Usually, a double album signals one of two things: it's either an artist's ambitious magnum opus or the height of indulgence. In
the Vines' case, it is neither.
Wicked Nature sprawls over the course of two LPs but it plays as if the band just jammed two standard-issue
Vines albums together -- which is kind of true, as the two LPs were recorded at different times with different engineers, completing the second record as the first was being mixed. Neither album on
Wicked Nature sounds like they come from a different session but neither sounds incoherent, either. All 22 songs here sound cut from the same cloth as all
the Vines' other five studio albums, the one constant in them all being leader
Craig Nicholls' undying love for cleaning up
Nirvana's grunge.
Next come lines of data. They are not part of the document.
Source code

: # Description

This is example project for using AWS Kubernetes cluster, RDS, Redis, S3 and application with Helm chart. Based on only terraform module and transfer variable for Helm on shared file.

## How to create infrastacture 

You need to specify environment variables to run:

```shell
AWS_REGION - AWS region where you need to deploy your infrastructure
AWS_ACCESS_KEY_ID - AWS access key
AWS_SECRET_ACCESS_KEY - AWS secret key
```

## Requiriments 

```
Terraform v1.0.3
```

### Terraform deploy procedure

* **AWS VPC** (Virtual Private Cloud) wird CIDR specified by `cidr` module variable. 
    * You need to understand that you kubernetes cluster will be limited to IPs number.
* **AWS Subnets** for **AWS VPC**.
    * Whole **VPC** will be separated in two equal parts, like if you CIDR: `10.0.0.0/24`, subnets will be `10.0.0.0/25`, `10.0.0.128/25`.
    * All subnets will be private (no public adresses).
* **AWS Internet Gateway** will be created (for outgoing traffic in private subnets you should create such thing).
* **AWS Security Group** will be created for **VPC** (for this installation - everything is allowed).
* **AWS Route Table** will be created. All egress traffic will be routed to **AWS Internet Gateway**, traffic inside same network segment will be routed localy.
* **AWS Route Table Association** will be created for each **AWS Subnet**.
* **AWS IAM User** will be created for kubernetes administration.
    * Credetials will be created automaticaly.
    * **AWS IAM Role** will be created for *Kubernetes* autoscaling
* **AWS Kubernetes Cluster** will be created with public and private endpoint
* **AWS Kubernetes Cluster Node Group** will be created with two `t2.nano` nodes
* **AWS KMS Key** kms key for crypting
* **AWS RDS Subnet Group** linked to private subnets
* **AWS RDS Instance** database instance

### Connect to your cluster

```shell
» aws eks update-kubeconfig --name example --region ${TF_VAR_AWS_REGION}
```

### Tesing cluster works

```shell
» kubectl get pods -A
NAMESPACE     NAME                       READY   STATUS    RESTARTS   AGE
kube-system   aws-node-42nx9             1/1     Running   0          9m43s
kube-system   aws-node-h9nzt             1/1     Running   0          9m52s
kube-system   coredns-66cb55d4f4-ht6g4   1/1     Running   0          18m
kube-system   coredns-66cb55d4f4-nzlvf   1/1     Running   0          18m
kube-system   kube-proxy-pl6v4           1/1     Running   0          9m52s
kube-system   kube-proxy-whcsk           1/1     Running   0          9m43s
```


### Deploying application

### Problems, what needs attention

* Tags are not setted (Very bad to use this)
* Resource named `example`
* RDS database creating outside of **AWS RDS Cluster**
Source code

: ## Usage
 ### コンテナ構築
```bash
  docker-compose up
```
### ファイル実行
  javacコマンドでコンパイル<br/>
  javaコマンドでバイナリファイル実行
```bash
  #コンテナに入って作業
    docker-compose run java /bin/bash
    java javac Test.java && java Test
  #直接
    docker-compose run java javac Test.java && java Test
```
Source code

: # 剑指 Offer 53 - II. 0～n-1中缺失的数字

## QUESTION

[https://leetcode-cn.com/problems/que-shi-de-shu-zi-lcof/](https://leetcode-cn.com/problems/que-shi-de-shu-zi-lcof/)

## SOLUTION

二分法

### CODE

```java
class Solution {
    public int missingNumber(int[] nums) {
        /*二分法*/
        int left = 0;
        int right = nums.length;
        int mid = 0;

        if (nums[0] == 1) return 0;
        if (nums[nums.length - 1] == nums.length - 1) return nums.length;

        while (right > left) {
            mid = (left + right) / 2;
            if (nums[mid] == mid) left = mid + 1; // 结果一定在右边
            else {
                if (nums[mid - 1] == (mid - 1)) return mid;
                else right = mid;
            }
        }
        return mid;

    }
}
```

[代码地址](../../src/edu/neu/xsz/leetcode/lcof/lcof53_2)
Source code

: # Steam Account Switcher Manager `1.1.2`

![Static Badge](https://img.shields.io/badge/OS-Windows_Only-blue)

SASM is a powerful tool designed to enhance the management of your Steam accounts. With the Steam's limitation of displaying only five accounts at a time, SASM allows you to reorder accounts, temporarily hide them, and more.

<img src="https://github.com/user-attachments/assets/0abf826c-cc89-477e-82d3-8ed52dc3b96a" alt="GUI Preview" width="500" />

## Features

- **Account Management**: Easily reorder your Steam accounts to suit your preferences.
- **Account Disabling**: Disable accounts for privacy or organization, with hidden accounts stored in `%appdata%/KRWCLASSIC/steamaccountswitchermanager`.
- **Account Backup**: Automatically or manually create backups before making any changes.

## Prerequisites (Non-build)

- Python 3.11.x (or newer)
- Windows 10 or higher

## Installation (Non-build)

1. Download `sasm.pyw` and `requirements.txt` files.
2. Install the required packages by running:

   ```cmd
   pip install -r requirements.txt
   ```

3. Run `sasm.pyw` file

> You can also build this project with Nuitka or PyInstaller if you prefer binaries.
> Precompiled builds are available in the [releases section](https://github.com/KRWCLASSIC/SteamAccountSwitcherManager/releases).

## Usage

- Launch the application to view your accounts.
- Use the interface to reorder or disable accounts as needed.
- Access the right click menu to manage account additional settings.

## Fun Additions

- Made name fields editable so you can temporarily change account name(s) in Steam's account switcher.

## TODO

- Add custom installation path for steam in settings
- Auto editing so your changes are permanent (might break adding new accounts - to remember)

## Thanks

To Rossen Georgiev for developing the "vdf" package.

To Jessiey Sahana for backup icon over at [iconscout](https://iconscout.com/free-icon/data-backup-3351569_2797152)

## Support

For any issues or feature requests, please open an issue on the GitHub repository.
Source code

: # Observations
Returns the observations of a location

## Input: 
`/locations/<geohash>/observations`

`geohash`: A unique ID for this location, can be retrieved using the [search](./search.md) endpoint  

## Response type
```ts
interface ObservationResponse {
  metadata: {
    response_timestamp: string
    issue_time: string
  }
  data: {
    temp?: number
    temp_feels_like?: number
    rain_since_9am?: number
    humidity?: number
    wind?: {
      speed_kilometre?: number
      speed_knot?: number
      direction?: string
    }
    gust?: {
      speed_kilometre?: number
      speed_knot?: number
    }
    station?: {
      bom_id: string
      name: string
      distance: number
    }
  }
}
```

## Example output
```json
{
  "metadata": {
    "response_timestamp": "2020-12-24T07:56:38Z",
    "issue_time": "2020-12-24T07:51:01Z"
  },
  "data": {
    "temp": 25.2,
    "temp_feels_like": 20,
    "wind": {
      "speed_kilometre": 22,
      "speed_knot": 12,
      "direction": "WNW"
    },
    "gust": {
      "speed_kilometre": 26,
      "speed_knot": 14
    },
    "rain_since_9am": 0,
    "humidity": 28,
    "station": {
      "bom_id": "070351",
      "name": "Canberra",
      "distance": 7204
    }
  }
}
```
He spikes this with a little bit of the '60s, ranging from garage stomps to candied psychedelic swirls, an influence that has become more prominent as the years roll on, but at the root of everything is
Nicholls' worship of
Kurt Cobain, which surfaces via his yowl and recycling of the minor chords from "About a Girl." He's doing this about as well as he ever has -- he has highs, he has some lows, but spends most of his time somewhere in between -- largely because he's doing it the same he always has. No matter the lineup, no matter the year,
Nicholls puts the sounds of 1993 through the prism of 2003. As pure sound, it can offer a bit of a clean, digitally distorted rush, but the never-changing moods can become wearying, particularly when there are two albums paired up against each other.